I met a young woman in my English club tonight. She comes from Beijing and is on business trip in my city. We chatted with each other and I asked her a question "Does your company cover your fee in Chongqing?". I wonder if it's natural to mean "When you're in Chongqing, does your company pay for all the expenses here?".

Please enlighten me on the italic sentence.
 
[STRIKE]Hi.[/STRIKE] Unnecessary. Please just go straight into your question.
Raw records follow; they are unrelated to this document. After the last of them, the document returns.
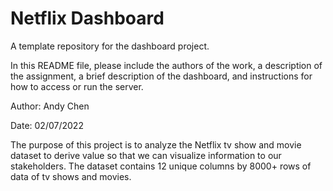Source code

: # Netflix Dashboard
A template repository for the dashboard project.

In this README file, please include the authors of the work, a description of the assignment, a brief description of the dashboard, and instructions for how to access or run the server.

Author: Andy Chen 

Date: 02/07/2022

The purpose of this project is to analyze the Netflix tv show and movie dataset to derive value so that we can visualize information to our stakeholders. The dataset contains 12 unique columns by 8000+ rows of data of tv shows and movies.
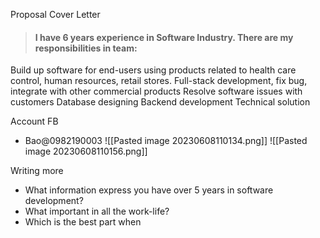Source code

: 
Proposal Cover Letter

> #### I have 6 years experience in Software Industry. There are my responsibilities in team:
Build up software for end-users using products related to health care control, human resources, retail stores.
Full-stack development, fix bug, integrate with other commercial products
Resolve software issues with customers
Database designing
Backend development
Technical solution

Account FB
- Bao@0982190003
![[Pasted image 20230608110134.png]]
![[Pasted image 20230608110156.png]]

Writing more 
- What information express you have over 5 years in software development?
- What important in all the work-life?
- Which is the best part when 


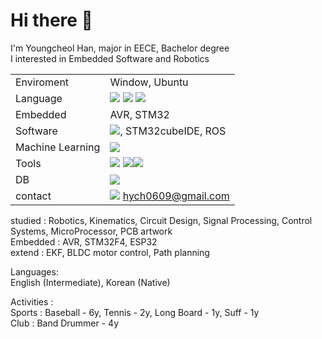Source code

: # Hi there 👋
I'm Youngcheol Han, major in EECE, Bachelor degree\
I interested in Embedded Software and Robotics

|||
|:---|:---|
| Enviroment | Window, Ubuntu |
| Language | <img src="https://img.shields.io/badge/python-3776AB?style=for-the-badge&logo=python&logoColor=white"> <img src="https://img.shields.io/badge/C-00599C?style=for-the-badge&logo=c&logoColor=white"> <img src="https://img.shields.io/badge/C%2B%2B-00599C?style=for-the-badge&logo=c%2B%2B&logoColor=white"> |
| Embedded | AVR, STM32 |
| Software | <img src="https://img.shields.io/badge/Made%20for-VSCode-1f425f.svg">, STM32cubeIDE, ROS |
| Machine Learning | <img src="https://img.shields.io/badge/TensorFlow-FF6F00?style=for-the-badge&logo=tensorflow&logoColor=white"> |
| Tools | <img src="https://img.shields.io/badge/git-F05032?style=for-the-badge&logo=git&logoColor=white"> <img src="https://img.shields.io/badge/Jira-0052CC?style=for-the-badge&logo=Jira&logoColor=white"><img src="https://img.shields.io/badge/confluence-%23172BF4.svg?style=for-the-badge&logo=confluence&logoColor=white"> |
| DB | <img src="https://img.shields.io/badge/mysql-4479A1?style=for-the-badge&logo=mysql&logoColor=white"> |
| contact | <img src="https://img.shields.io/badge/Gmail-D14836?style=for-the-badge&logo=gmail&logoColor=white"> hych0609@gmail.com |


studied : Robotics, Kinematics, Circuit Design, Signal Processing, Control Systems, MicroProcessor, PCB artwork\
Embedded : AVR, STM32F4, ESP32\
extend : EKF, BLDC motor control, Path planning
  
Languages:\
  English (Intermediate), Korean (Native)
  
Activities :\
  Sports : Baseball - 6y, Tennis - 2y, Long Board - 1y, Suff - 1y\
  Club : Band Drummer - 4y
  
<!--
**OProcessing/OProcessing** is a ✨ _special_ ✨ repository because its `README.md` (this file) appears on your GitHub profile.

Soft Skills:
  Team Collaboration, Problem-solving, Effective Communication, Human Resource management
  
Academic Projects:
  Autonomous Drone Navigation
  Smart Home Automation System
  Real-time Traffic Monitoring

Research Experience:
  Sensor Fusion Algorithms
  Robotics Path Optimization
  Low-power Embedded Systems
  
Extracurricular Activities:
  Robotics Club President
  Hackathon Participant
  Volunteer Teacher for Coding Classes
I met a young woman in my English club tonight. She comes from Beijing and is on a business trip in my city. We chatted with each other and I asked her [STRIKE]a question[/STRIKE] "Does your company cover your fee in Chongqing?" no full stop here I wonder if it's natural if I use it to mean "When you're in Chongqing, does your company pay for all the expenses here?" no full stop here

Please [STRIKE]enlighten me on[/STRIKE] tell me if the italic sentence is correct and natural.

Please note my corrections above. You must remember that if a quote ends with its own punctuation mark, we don't put a full stop after the closing quotation mark.
 
"Does your company cover your fee in Chongqing?". I wonder if [STRIKE]it's natural to[/STRIKE] it means the same as "When you're in Chongqing, does your company pay for all the expenses here?".
No. Use the second one.
 
It isn't.

A fee is something that is paid for a service.

Piscean, I wonder if the following sentence is natural (without changing the sentence structure but words).

Does your company cover all your expenses in Chongqing?


 
Cover is the same as pay.
The other possibility is "reimburse", which is when the company pays the staff after the latter has paid for the expenses.
 
It is probably better if they only cover your genuine business expenses as it is possible to spend money on things that are not tax-deductible.